Выйдя от врача, я проверил свою залатанную челюсть, выпив кофе и неожиданно понял, что вижу перед собой здание Национальной библиотеки. Войдя и побродив между стеллажами, я добрался до отдела психологии. Валентина я увидел сначала со спины – в глаза бросилась кудрявая шевелюра. Значит, из камеры он вышел. Недолго же он там пробыл, подумал я. Я сел рядом с ним. Он бросил на меня рассеянный взгляд, но тут же подобрался насторожившись.

– Книжками интересуетесь, инспектор?

– Мне нравится Жозе Сарамагу.

– Серьезно? Вы не перестаете меня удивлять!

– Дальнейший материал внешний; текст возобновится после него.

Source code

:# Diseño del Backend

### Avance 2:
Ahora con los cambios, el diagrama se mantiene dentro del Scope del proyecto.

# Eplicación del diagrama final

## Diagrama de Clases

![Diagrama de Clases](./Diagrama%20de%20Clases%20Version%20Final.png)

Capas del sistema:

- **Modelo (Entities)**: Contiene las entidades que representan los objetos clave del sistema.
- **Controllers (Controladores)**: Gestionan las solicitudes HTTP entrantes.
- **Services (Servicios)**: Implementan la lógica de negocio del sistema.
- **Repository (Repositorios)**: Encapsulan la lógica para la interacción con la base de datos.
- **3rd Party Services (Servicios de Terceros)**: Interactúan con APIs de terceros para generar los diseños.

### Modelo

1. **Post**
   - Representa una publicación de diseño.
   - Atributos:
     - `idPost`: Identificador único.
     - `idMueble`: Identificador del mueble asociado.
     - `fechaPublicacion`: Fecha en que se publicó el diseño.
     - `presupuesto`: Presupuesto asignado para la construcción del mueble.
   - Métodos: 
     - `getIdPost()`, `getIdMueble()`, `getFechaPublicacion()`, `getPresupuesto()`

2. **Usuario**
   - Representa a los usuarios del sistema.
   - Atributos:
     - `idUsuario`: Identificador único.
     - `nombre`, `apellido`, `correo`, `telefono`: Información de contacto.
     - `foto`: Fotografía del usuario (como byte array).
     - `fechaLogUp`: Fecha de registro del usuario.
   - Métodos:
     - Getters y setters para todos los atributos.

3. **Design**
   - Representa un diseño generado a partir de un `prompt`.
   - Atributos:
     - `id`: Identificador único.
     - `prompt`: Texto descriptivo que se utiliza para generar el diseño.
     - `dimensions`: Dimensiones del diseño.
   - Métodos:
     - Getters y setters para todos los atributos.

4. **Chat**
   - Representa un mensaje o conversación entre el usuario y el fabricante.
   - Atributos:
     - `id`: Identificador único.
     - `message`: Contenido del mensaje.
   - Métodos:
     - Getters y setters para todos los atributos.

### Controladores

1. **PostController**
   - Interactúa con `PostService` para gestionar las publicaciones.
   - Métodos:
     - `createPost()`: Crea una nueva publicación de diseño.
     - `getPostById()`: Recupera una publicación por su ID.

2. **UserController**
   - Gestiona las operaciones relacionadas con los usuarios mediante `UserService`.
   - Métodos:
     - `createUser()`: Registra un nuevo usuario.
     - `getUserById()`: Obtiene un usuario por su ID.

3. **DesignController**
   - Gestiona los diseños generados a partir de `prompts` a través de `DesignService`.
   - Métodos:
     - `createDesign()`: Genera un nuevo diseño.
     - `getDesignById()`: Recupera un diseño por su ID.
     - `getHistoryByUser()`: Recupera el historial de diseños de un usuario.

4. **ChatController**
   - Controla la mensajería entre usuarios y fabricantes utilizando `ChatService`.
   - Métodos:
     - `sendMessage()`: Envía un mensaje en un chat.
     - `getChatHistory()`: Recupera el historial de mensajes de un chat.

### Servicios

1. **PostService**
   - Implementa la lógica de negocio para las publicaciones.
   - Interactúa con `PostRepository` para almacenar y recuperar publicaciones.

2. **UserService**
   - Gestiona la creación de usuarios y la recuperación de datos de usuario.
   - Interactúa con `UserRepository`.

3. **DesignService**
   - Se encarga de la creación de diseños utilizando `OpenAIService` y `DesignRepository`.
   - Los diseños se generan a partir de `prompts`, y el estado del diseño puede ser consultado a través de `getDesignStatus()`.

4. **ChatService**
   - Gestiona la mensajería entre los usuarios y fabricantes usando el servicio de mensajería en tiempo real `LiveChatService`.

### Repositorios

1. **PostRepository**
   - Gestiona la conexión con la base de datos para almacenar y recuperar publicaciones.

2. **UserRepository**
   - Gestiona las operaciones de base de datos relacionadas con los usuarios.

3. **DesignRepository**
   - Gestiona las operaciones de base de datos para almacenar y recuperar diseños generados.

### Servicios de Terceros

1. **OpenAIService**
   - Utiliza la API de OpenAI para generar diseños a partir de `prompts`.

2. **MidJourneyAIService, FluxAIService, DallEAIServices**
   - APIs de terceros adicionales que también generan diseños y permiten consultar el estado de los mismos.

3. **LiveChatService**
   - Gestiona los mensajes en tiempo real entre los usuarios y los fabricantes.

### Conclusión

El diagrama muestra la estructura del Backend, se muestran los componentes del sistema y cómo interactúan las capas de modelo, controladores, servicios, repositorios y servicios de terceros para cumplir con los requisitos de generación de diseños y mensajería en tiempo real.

Он криво усмехнулся. Я кивком указал ему на дверь, и мы вышли из библиотеки. Сели на пластиковые стулья возле кафе. Он заказал bica. Я ограничился на этот раз стаканом воды. Он попросил у меня сигарету. Я угостил его.

– Ну, как подвигается расследование, инспектор?

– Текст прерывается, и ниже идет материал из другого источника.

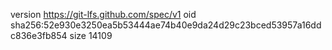 version https://git-lfs.github.com/spec/v1
oid sha256:52e930e3250ea5b53444ae74b40e9da24d29c23bced53957a16ddc836e3fb854
size 14109
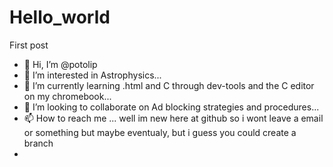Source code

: # Hello_world
First post
- 👋 Hi, I’m @potolip
- 👀 I’m interested in Astrophysics...
- 🌱 I’m currently learning .html and C through dev-tools and the C editor on my chromebook...
- 💞️ I’m looking to collaborate on Ad blocking strategies and procedures...
- 📫 How to reach me ... well im new here at  github so i wont leave a email or something but maybe eventualy, but i guess you could create a branch
- 
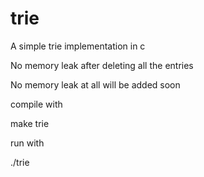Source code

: # trie
A simple trie implementation in c

No memory leak after deleting all the entries

No memory leak at all will be added soon


compile with 

make trie

run with

./trie
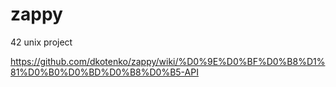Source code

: # zappy
42 unix project

https://github.com/dkotenko/zappy/wiki/%D0%9E%D0%BF%D0%B8%D1%81%D0%B0%D0%BD%D0%B8%D0%B5-API
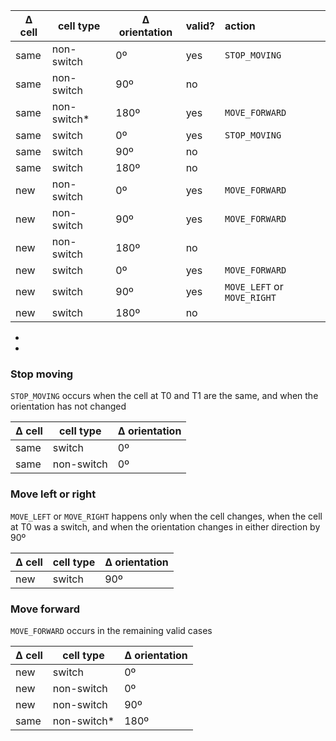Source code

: 
| ∆ cell | cell type   | ∆ orientation | valid? | action                      |
|--------|-------------|---------------|:-------|:----------------------------|
| same   | non-switch  | 0º            | yes    | `STOP_MOVING`               |
| same   | non-switch  | 90º           | no     |                             |
| same   | non-switch* | 180º          | yes    | `MOVE_FORWARD`              |
| same   | switch      | 0º            | yes    | `STOP_MOVING`               |
| same   | switch      | 90º           | no     |                             |
| same   | switch      | 180º          | no     |                             |
| new    | non-switch  | 0º            | yes    | `MOVE_FORWARD`              |
| new    | non-switch  | 90º           | yes    | `MOVE_FORWARD`              |
| new    | non-switch  | 180º          | no     |                             |
| new    | switch      | 0º            | yes    | `MOVE_FORWARD`              |
| new    | switch      | 90º           | yes    | `MOVE_LEFT` or `MOVE_RIGHT` |
| new    | switch      | 180º          | no     |                             |

* 
* 

### Stop moving
`STOP_MOVING` occurs when the cell at T0 and T1 are the same, and when the orientation has not changed

| ∆ cell | cell type   | ∆ orientation |
|--------|-------------|---------------|
| same   | switch      | 0º            | 
| same   | non-switch  | 0º            |

### Move left or right
`MOVE_LEFT` or `MOVE_RIGHT` happens only when the cell changes, when the cell at T0 was a switch, and when the orientation changes in either direction by 90º

| ∆ cell | cell type   | ∆ orientation |
|--------|-------------|---------------|
| new    | switch      | 90º           |

### Move forward
`MOVE_FORWARD` occurs in the remaining valid cases

| ∆ cell | cell type   | ∆ orientation |
|--------|-------------|---------------|
| new    | switch      | 0º            | 
| new    | non-switch  | 0º            | 
| new    | non-switch  | 90º           | 
| same   | non-switch* | 180º          | 

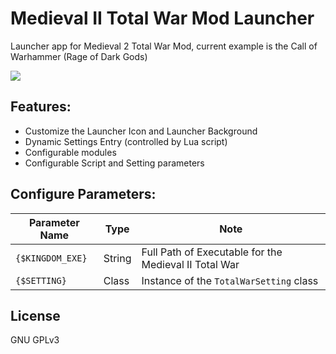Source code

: # Medieval II Total War Mod Launcher
Launcher app for Medieval 2 Total War Mod, current example is the Call of Warhammer (Rage of Dark Gods)  

![](https://media.moddb.com/cache/images/downloads/1/233/232052/thumb_620x2000/2022-05-11_16-31-55-70.png)  

## Features:
* Customize the Launcher Icon and Launcher Background  
* Dynamic Settings Entry (controlled by Lua script)  
* Configurable modules  
* Configurable Script and Setting parameters  

## Configure Parameters:
| Parameter Name| Type |Note|
|---------------|------|----|
|`{$KINGDOM_EXE}`| String|Full Path of Executable for the Medieval II Total War|
|`{$SETTING}`    | Class |Instance of the `TotalWarSetting` class              |  

## License  
GNU GPLv3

– Меня сняли с этого дела.

– Так вам просто поболтать со мной захотелось?

– Эти несколько дней дались мне нелегко.

– Но вы-то не в клетке находились!

– Я не хочу сказать, что для вас это было сплошным удовольствием.

– Да уж.

– В моем доме учинили разгром.

– Не я же это сделал!

– Нет, служба по борьбе с наркотиками.

– Акулы жрут даже своих собратьев.

– Кто, по твоему мнению, тут подсуетился?

– Откуда мне знать? Сыщик-то вы.

– А как вышло, что последние три-четыре ночи ты провел в клетке?

– Вы меня туда сунули.

– Ну а кто дал мне твой телефон?

Он отпрянул, стукнувшись затылком о спинку пластикового стула:

– Вы умнее, чем кажетесь, инспектор.

– Я и бороду носил, чтобы не выглядеть слишком уж умным.

– Ну, теперь ясно.

– Не догадываешься, какое до тебя дело этому доктору Оливейре?

– Странно, если это так.

– До пожара в твоей студии я потрудился заглянуть в твои банковские счета, – соврал я.

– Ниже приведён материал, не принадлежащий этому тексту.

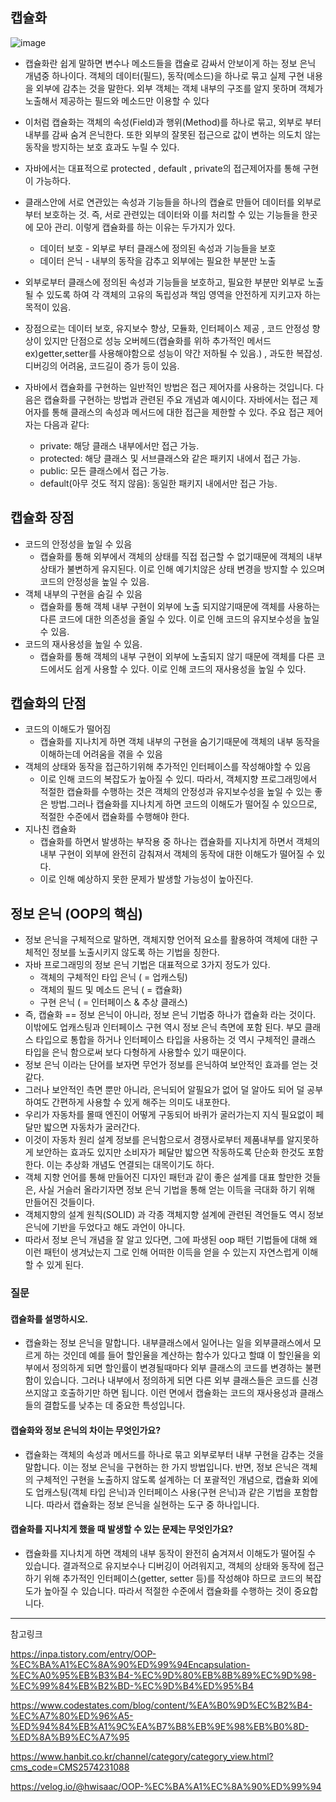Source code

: 
## 캡슐화

![image](https://github.com/user-attachments/assets/78f62b50-3bca-47e9-91d2-2829ea5cea4f)

- 캡슐화란 쉽게 말하면 변수나 메소드들을 캡슐로 감싸서 안보이게 하는 정보 은닉 개념중 하나이다. 객체의 데이터(필드), 동작(메소드)을 하나로 묶고 실제 구현 내용을 외부에 감추는 것을 말한다. 외부 객체는 객체 내부의 구조를 알지 못하며 객체가 노출해서 제공하는 필드와 메소드만 이용할 수 있다

- 이처럼 캡슐화는 객체의 속성(Field)과 행위(Method)를 하나로 묶고, 외부로 부터 내부를 감싸 숨겨 은닉한다. 또한 외부의 잘못된 접근으로 값이 변하는 의도치 않는 동작을 방지하는 보호 효과도 누릴 수 있다.

- 자바에서는 대표적으로 protected , default , private의 접근제어자를 통해 구현이 가능하다.
 
- 클래스안에 서로 연관있는 속성과 기능들을 하나의 캡슐로 만들어 데이터를 외부로 부터 보호하는 것. 즉, 서로 관련있는 데이터와 이를 처리할 수 있는 기능들을 한곳에 모아 관리. 이렇게 캡슐화를 하는 이유는 두가지가 있다. 
    - 데이터 보호 - 외부로 부터 클래스에 정의된 속성과 기능들을 보호
    - 데이터 은닉 - 내부의 동작을 감추고 외부에는 필요한 부분만 노출 

- 외부로부터 클래스에 정의된 속성과 기능들을 보호하고, 필요한 부분만 외부로 노출 될 수 있도록 하여 각 객체의 고유의 독립성과 책임 영역을 안전하게 지키고자 하는 목적이 있음.

- 장점으로는 데이터 보호, 유지보수 향상, 모듈화, 인터페이스 제공 , 코드 안정성 향상이 있지만 단점으로 성능 오버헤드(캡슐화를 위하 추가적인 메서드 ex)getter,setter를 사용해야함으로 성능이 약간 저하될 수 있음.) , 과도한 복잡성. 디버깅의 어려움, 코드길이 증가 등이 있음.
 
- 자바에서 캡슐화를 구현하는 일반적인 방법은 접근 제어자를 사용하는 것입니다. 다음은 캡슐화를 구현하는 방법과 관련된 주요 개념과 예시이다. 자바에서는 접근 제어자를 통해 클래스의 속성과 메서드에 대한 접근을 제한할 수 있다. 주요 접근 제어자는 다음과 같다:
    - private: 해당 클래스 내부에서만 접근 가능.
    - protected: 해당 클래스 및 서브클래스와 같은 패키지 내에서 접근 가능.
    - public: 모든 클래스에서 접근 가능.
    - default(아무 것도 적지 않음): 동일한 패키지 내에서만 접근 가능.

## 캡슐화 장점
- 코드의 안정성을 높일 수 있음 
    - 캡슐화를 통해 외부에서 객체의 상태를 직접 접근할 수 없기때문에 객체의 내부 상태가 불변하게 유지된다. 이로 인해 예기치않은 상태 변경을 방지할 수 있으며 코드의 안정성을 높일 수 있음.
- 객체 내부의 구현을 숨길 수 있음
    - 캡슐화를 통해 객체 내부 구현이 외부에 노출 되지않기때문에 객체를 사용하는 다른 코드에 대한 의존성을 줄일 수 있다. 이로 인해 코드의 유지보수성을 높일 수 있음.
- 코드의 재사용성을 높일 수 있음.
    - 캡슐화를 통해 객체의 내부 구현이 외부에 노출되지 않기 때문에 객체를 다른 코드에서도 쉽게 사용할 수 있다. 이로 인해 코드의 재사용성을 높일 수 있다.

## 캡슐화의 단점
- 코드의 이해도가 떨어짐
    - 캡슐화를 지나치게 하면 객체 내부의 구현을 숨기기때문에 객체의 내부 동작을 이해하는데 어려움을 겪을 수 있음
- 객체의 상태와 동작을 접근하기위해 추가적인 인터페이스를 작성해야할 수 있음
    - 이로 인해 코드의 복잡도가 높아질 수 있디. 따라서, 객체지향 프로그래밍에서 적절한 캡슐화를 수행하는 것은 객체의 안정성과 유지보수성을 높일 수 있는 좋은 방법.그러나 캡슐화를 지나치게 하면 코드의 이해도가 떨어질 수 있으므로, 적절한 수준에서 캡슐화를 수행해야 한다.
-  지나친 캡슐화
    - 캡슐화를 하면서 발생하는 부작용 중 하나는 캡슐화를 지나치게 하면서 객체의 내부 구현이 외부에 완전히 감춰져서 객체의 동작에 대한 이해도가 떨어질 수 있다.
    - 이로 인해 예상하지 못한 문제가 발생할 가능성이 높아진다.

## 정보 은닉 (OOP의 핵심)
- 정보 은닉을 구체적으로 말하면, 객체지향 언어적 요소를 활용하여 객체에 대한 구체적인 정보를 노출시키지 않도록 하는 기법을 칭한다.
- 자바 프로그래밍의 정보 은닉 기법은 대표적으로 3가지 정도가 있다.
    - 객체의 구체적인 타입 은닉 ( = 업캐스팅)
    - 객체의 필드 및 메소드 은닉 ( = 캡슐화)
    - 구현 은닉 ( = 인터페이스 & 추상 클래스)
- 즉, 캡슐화 == 정보 은닉이 아니라, 정보 은닉 기법중 하나가 캡슐화 라는 것이다.
이밖에도 업캐스팅과 인터페이스 구현 역시 정보 은닉 측면에 포함 된다. 부모 클래스 타입으로 통합을 하거나 인터페이스 타입을 사용하는 것 역시 구체적인 클래스 타입을 은닉 함으로써 보다 다형하게 사용할수 있기 때문이다.
 
- 정보 은닉 이라는 단어를 보자면 무언가 정보를 은닉하여 보안적인 효과를 얻는 것 같다.
- 그러나 보안적인 측면 뿐만 아니라, 은닉되어 알필요가 없어 덜 알아도 되어 덜 공부하여도 간편하게 사용할 수 있게 해주는 의미도 내포한다.
- 우리가 자동차를 몰때 엔진이 어떻게 구동되어 바퀴가 굴러가는지 지식 필요없이 페달만 밟으면 자동차가 굴러간다.
- 이것이 자동차 원리 설계 정보를 은닉함으로서 경쟁사로부터 제품내부를 알지못하게 보안하는 효과도 있지만 소비자가 페달만 밟으면 작동하도록 단순화 한것도 포함한다. 이는 추상화 개념도 연결되는 대목이기도 하다.
 
- 객체 지향 언어를 통해 만들어진 디자인 패턴과 같이 좋은 설계를 대표 할만한 것들은, 사실 거슬러 올라기자면 정보 은닉 기법을 통해 얻는 이득을 극대화 하기 위해 만들어진 것들이다.
- 객체지향의 설계 원칙(SOLID)  과 각종 객체지향 설계에 관련된 격언들도 역시 정보 은닉에 기반을 두었다고 해도 과언이 아니다.
- 따라서 정보 은닉 개념을 잘 알고 있다면, 그에 파생된 oop 패턴 기법들에 대해 왜 이런 패턴이 생겨났는지 그로 인해 어떠한 이득을 얻을 수 있는지 자연스럽게 이해할 수 있게 된다.



### 질문
#### 캡슐화를 설명하시오.

- 캡슐화는 정보 은닉을 말합니다. 내부클래스에서 일어나는 일을 외부클래스에서 모르게 하는 것인데 예를 들어 할인율을 계산하는 함수가 있다고 할떄 이 할인율을 외부에서 정의하게 되면 할인률이 변경될때마다 외부 클래스의 코드를 변경하는 불편함이 있습니다. 그러나 내부에서 정의하게 되면 다른 외부 클래스들은 코드를 신경쓰지않고 호출하기만 하면 됩니다. 이런 면에서 캡슐화는 코드의 재사용성과 클래스들의 결합도를 낮추는 데 중요한 특성입니다.

####  캡슐화와 정보 은닉의 차이는 무엇인가요?
- 캡슐화는 객체의 속성과 메서드를 하나로 묶고 외부로부터 내부 구현을 감추는 것을 말합니다. 이는 정보 은닉을 구현하는 한 가지 방법입니다. 반면, 정보 은닉은 객체의 구체적인 구현을 노출하지 않도록 설계하는 더 포괄적인 개념으로, 캡슐화 외에도 업캐스팅(객체 타입 은닉)과 인터페이스 사용(구현 은닉)과 같은 기법을 포함합니다. 따라서 캡슐화는 정보 은닉을 실현하는 도구 중 하나입니다.

#### 캡슐화를 지나치게 했을 때 발생할 수 있는 문제는 무엇인가요?
- 캡슐화를 지나치게 하면 객체의 내부 동작이 완전히 숨겨져서 이해도가 떨어질 수 있습니다. 결과적으로 유지보수나 디버깅이 어려워지고, 객체의 상태와 동작에 접근하기 위해 추가적인 인터페이스(getter, setter 등)를 작성해야 하므로 코드의 복잡도가 높아질 수 있습니다. 따라서 적절한 수준에서 캡슐화를 수행하는 것이 중요합니다.

--- 
참고링크 

https://inpa.tistory.com/entry/OOP-%EC%BA%A1%EC%8A%90%ED%99%94Encapsulation-%EC%A0%95%EB%B3%B4-%EC%9D%80%EB%8B%89%EC%9D%98-%EC%99%84%EB%B2%BD-%EC%9D%B4%ED%95%B4

https://www.codestates.com/blog/content/%EA%B0%9D%EC%B2%B4-%EC%A7%80%ED%96%A5-%ED%94%84%EB%A1%9C%EA%B7%B8%EB%9E%98%EB%B0%8D-%ED%8A%B9%EC%A7%95

https://www.hanbit.co.kr/channel/category/category_view.html?cms_code=CMS2574231088

https://velog.io/@hwisaac/OOP-%EC%BA%A1%EC%8A%90%ED%99%94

– Любознательный вы, инспектор.

– Среди них я не обнаружил ни ссуды, ни выплат по кредиту.

– Ну и что вы этим хотите сказать? Что оборудование купил мне доктор Оливейра? Если вы так подумали, то вы сумасшедший.

– В самом деле? – только и сказал я, после чего ушел, оставив ему деньги за bica и бутылку воды.

Я позвонил Карлушу, занимавшемуся опросами людей на автобусной остановке.

– Две женщины видели эту машину возле школы. Она стояла с работающим двигателем минут пять-десять.

– Дожидалась выхода учеников из школы?

– Похоже на то.

– А теперь я собираюсь побеседовать с барменом «Белла Италия». Что нового насчет Шеты?

– Глухо, – сказал Карлуш. – С сержантом я больше насчет Валентина беседовал.

– Я только что виделся с ним.

– Ясно. Сержант, кстати, сказал, что вас разыскивал некий Жоан Жозе Силва.

– На службе разыскивал?

– Да.

– Он что-то просил передать?

– Силва говорит, что от Лоуренсу Гонсалвеша по-прежнему ни слуху ни духу. Кто это такой и что это значит?

– Не знаю. Но похоже, имя это меня начинает преследовать.